Like many fans of the cruiserweight division, I was worried about the WWE’s handling of its debut on Monday Night Raw. Not only did the company fail to feature its champion, but it only allotted a singular segment to the entire division. Now more than a week removed from that abominable start, it appears as though the WWE has learned from its mistakes.
This can be highlighted in several ways. Whether that is giving TJ Perkins bigger and better platforms, allowing for several cruiserweight segments on Raw, or how the announcers are doing a better job discussing the competitors, are all worthy things to point to as to how the company is doing a better job.
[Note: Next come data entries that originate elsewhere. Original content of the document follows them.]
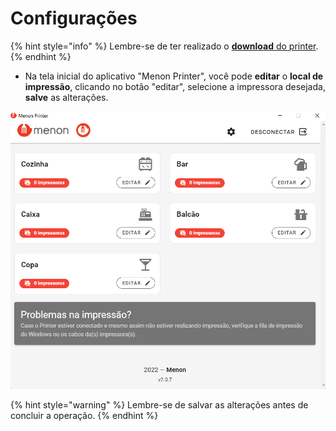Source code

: # Configurações

{% hint style="info" %}
Lembre-se de ter realizado o [**download** do printer](https://drive.google.com/drive/folders/1Iv3K6FPAvsgWgJclCazQ0pZpcTY1ghsD).
{% endhint %}

* Na tela inicial do aplicativo "Menon Printer", você pode **editar** o **local de impressão**, clicando no botão "editar", selecione a impressora desejada, **salve** as alterações.&#x20;

![](<../../.gitbook/assets/image (15).png>)

{% hint style="warning" %}
Lembre-se de salvar as alterações antes de concluir a operação.
{% endhint %}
However, none were more prominent than Tony Nese’s Monday Night Raw debut.
Yes, Nese lost. That is usually an important aspect when discussing a performer’s debut, as losing in a match that will be the first time many fans would have seen him is less than ideal, but everything about Nese vs. Perkins was what should be right with the division itself.
It starts with Nese and Perkins themselves, but let’s fast-forward a bit. Let’s take a look at how Corey Graves helped to make Tony Nese instantly credible despite taking the loss.
Part of Nese’s gimmick is being (self) coined “The Premiere Athlete” in wrestling. Graves would question this early during the match, but as time went on he would approve Nese’s self-appointed praise. So much so, in fact, it likely helped casual fans realize how special of a match Nese was putting on.
That’s the biggest aspect of this, too. Nese — with help from Perkins, obviously — put on a stellar match. While the live audience attempted to hijack an incredibly entertaining match with unwarranted CM Punk and Randy Savage chants, Nese was performing move after move that the casual wrestling audience has never seen before.
As important as that, the WWE gave the two wrestlers enough time in the ring to tell a story and put on the great match. Both got their offense in, both were allowed to show their resilience by kicking out of insane moves, and the match itself — at least by the time it was over — was executed in such a divine fashion that if it were slotted on a WrestleMania card, few would blink.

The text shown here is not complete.